In the Galapagos there is a flightless cormorant, which lives by fishing in the sea. The penguins, those remarkable birds whose wings have been converted into swimming paddles or flippers, live on islands in the seas of the southern hemisphere, where they are safe from the attacks of enemies. The extinct dodo was a large, flightless pigeon, which lived on the island of Mauritius until it was exterminated by sailors and by introduced pigs. Another flightless pigeon, also extinct, was the solitaire of the Isle de Bourbon. New Zealand had many very large flightless birds, the moas, which were destroyed by the Maoris when they settled the islands; and the flightless, almost wingless, little kiwi (Apteryx) still lives in New Zealand. It is true that some flightless birds, such as the African ostrich and the South American rhea, live on the continents, but these are large and strong birds and very swift runners, and are therefore able to escape the large beasts of prey and to defend themselves against the smaller ones.

Much the same considerations apply to insects. In Madeira and in Kerguelen Land, a small group of volcanic islands in the Antarctic Ocean, there are large numbers of insects that are unable to fly. Madeira has 393 species of insects that are not found elsewhere, of which 178 species are incapable of flight. These species could not have reached the island in their present flightless state.
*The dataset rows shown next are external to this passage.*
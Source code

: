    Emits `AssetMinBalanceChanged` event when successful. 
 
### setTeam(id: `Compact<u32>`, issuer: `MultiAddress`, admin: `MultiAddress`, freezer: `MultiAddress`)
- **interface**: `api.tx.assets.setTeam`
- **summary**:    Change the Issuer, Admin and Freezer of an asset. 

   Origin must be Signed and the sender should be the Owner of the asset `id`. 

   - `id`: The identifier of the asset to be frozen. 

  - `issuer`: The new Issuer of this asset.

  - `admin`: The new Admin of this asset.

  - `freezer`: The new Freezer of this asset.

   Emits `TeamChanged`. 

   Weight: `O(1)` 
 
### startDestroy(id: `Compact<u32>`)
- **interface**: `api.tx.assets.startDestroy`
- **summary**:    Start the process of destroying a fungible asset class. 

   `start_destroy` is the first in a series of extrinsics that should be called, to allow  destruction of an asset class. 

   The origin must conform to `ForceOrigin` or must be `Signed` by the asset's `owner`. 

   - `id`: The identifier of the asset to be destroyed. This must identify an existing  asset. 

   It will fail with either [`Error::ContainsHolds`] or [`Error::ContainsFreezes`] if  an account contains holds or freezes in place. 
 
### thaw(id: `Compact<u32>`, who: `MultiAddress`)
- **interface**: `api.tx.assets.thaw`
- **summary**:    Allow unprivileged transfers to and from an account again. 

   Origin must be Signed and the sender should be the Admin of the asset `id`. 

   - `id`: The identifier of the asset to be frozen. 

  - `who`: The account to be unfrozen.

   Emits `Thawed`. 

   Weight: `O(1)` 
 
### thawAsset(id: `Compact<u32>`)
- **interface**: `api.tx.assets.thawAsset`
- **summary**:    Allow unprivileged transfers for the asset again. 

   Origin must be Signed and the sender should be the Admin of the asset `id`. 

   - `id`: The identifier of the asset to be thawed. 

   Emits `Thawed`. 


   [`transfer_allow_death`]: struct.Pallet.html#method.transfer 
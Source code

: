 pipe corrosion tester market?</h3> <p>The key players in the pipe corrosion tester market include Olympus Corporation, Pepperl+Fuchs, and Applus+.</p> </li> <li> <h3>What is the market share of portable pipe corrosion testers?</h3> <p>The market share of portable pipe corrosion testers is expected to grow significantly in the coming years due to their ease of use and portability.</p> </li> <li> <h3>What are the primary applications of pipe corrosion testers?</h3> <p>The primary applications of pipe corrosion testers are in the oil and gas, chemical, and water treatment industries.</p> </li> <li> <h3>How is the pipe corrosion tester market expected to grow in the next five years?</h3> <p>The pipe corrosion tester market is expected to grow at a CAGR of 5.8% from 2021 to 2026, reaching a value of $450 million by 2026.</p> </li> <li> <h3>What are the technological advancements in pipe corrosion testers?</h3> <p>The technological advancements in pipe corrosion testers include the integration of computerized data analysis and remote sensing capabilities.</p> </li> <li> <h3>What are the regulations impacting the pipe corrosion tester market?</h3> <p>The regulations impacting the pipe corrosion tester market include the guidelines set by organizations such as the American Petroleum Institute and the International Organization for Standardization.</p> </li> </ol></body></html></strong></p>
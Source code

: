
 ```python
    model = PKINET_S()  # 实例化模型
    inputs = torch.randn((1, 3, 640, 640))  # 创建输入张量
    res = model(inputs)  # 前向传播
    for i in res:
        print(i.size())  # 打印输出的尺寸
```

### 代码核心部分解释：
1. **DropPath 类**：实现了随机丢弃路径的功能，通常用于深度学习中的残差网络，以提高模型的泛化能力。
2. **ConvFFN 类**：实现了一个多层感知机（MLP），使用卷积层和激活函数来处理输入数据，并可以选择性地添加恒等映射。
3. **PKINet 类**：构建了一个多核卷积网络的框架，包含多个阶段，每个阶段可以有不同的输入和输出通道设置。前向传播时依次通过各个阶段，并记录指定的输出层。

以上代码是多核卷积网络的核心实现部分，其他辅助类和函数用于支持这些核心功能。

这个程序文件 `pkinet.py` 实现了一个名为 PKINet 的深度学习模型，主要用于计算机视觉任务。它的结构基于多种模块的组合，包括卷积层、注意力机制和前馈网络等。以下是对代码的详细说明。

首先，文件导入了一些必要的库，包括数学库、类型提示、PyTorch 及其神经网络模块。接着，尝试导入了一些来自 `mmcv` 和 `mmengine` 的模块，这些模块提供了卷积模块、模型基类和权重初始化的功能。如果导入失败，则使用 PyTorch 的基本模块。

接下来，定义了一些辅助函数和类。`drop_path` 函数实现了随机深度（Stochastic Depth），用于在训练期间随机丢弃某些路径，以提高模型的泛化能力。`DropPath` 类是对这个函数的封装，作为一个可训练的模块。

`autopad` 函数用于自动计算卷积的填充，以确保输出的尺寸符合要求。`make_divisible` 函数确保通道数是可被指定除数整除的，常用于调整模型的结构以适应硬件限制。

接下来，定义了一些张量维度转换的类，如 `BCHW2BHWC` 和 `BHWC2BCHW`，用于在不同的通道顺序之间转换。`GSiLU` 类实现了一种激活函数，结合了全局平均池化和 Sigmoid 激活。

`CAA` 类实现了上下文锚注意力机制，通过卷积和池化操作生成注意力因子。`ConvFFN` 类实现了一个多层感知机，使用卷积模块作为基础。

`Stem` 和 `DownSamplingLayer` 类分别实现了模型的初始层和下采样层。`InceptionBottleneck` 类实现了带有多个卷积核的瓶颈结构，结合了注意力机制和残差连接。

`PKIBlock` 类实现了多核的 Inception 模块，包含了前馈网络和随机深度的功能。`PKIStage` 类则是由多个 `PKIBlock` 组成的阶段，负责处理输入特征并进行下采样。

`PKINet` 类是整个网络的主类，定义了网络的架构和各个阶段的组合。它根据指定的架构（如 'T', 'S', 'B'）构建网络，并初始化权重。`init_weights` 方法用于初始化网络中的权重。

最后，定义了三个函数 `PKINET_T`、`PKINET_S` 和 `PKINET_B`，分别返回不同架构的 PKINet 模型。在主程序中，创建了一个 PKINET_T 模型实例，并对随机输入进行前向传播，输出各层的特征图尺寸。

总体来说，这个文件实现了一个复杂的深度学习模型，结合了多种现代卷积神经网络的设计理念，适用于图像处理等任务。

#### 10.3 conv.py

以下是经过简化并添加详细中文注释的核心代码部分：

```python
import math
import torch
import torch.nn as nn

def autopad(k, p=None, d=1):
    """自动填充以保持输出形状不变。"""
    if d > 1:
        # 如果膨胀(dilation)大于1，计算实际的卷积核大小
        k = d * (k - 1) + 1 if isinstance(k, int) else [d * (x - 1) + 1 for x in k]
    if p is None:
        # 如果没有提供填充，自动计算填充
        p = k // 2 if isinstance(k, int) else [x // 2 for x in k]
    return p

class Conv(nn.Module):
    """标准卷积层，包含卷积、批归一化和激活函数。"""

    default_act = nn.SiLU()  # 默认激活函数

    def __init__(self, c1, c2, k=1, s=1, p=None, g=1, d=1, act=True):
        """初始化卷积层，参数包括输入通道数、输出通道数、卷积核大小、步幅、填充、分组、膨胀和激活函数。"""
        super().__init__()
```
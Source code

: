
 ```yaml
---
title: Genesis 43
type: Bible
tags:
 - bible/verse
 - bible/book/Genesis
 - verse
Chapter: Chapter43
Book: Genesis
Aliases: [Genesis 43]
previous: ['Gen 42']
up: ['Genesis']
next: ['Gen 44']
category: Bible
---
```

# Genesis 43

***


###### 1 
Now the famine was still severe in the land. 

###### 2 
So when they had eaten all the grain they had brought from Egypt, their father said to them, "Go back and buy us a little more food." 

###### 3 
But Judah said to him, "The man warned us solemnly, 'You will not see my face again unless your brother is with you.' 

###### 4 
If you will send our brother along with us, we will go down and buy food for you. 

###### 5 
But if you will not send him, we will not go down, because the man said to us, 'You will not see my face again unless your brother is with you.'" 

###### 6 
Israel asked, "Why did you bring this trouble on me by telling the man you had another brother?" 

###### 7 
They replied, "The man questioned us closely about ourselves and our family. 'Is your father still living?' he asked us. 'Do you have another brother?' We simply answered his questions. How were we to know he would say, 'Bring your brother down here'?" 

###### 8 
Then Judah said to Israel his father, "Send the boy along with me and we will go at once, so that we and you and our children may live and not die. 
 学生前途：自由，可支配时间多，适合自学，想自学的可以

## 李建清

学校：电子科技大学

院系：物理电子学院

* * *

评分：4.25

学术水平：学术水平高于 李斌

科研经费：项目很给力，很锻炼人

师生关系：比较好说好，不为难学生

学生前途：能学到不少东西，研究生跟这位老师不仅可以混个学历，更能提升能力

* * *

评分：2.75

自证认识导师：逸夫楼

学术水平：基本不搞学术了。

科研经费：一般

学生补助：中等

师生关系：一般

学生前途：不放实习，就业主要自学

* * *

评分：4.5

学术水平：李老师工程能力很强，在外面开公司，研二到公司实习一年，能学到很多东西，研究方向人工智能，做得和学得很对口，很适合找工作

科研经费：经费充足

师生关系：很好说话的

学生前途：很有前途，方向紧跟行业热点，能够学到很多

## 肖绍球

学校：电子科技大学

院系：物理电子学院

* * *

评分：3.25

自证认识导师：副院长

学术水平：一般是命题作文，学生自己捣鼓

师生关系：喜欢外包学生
When all the facts here presented are taken together—the facts of the animal life of the continents and of the islands—it must appear to any unprejudiced mind that the evolutionary theory offers by far the most probable explanation of them. The alternative theory can offer no solution of problems of geographic distribution. If the theory of evolution were false it would surely be in conflict with the facts of the geographical distribution of plants and animals. When the distribution of a group is inexplicable by the theory of evolution we find that we have not yet deciphered the history of that group. After its history is made known its present distribution is manifestly the inevitable result of a natural sequence of events.

We have already deciphered much of what may be called the geographic history of the earth—the history of the many gradual changes that have taken place in the form and the extent of its lands and seas, as well as in its climate—and it is these changes that have determined in large part the distribution of its animals. All the facts discovered show reasonable natural succession; nowhere can we find evidences of sudden creation; and all are simply explained by the theory of evolution.

LIST OF BOOKS RECOMMENDED

  • Brauer, August. Tiergeographie und Abstammungslehre, in Die Abstammungslehres, Jena, 1911.
  • Darwin, Charles. The Origin of Species, Chaps. XII and XIII.
  • Gill, Theodore. The Principles of Zoögeography. Proc. Biolog. Soc. Washington, Vol. II, pp. 1–39.
  • Heilprin, Angelo. Geographical and Geological Distribution of Animals. International Scientific Series, Vol. LXVII.
  • Lydekker, Richard. A Geographical History of Mammals, Cambridge, 1896.
  • Merriam, C. Hart. The Geographic Distribution of Life in North America; Proc. Biolog. Soc. Washington, Vol. VII, pp. 1–39.
  • Scott, W. B. The Theory of Evolution, Lecture V. New York, 1917.
  • Wallace, A. Russel. The Geographical Distribution of Animals. 2 vols. New York, 1876.

“It is an interesting fact that on oceanic islands far removed from continents only those forms of life are found which could be borne to them by wind or wave. Only such birds as can be carried long distances by strong gales appear. The fauna of such islands contain no mammals except bats, and in every instance the life, both of plant and animal, is similar to that of the nearest mainland, yet differs from it in having distinct species. If special creation accounts for those forms, why are they not identical with those of the mainland? There is no answer. But evolution affords a simple and inevitable explanation. And if we admit that the original forms of life come from the mainland, and have since changed into new species, then the case of evolution is established.”—F. L. Darrow, Through Science to God.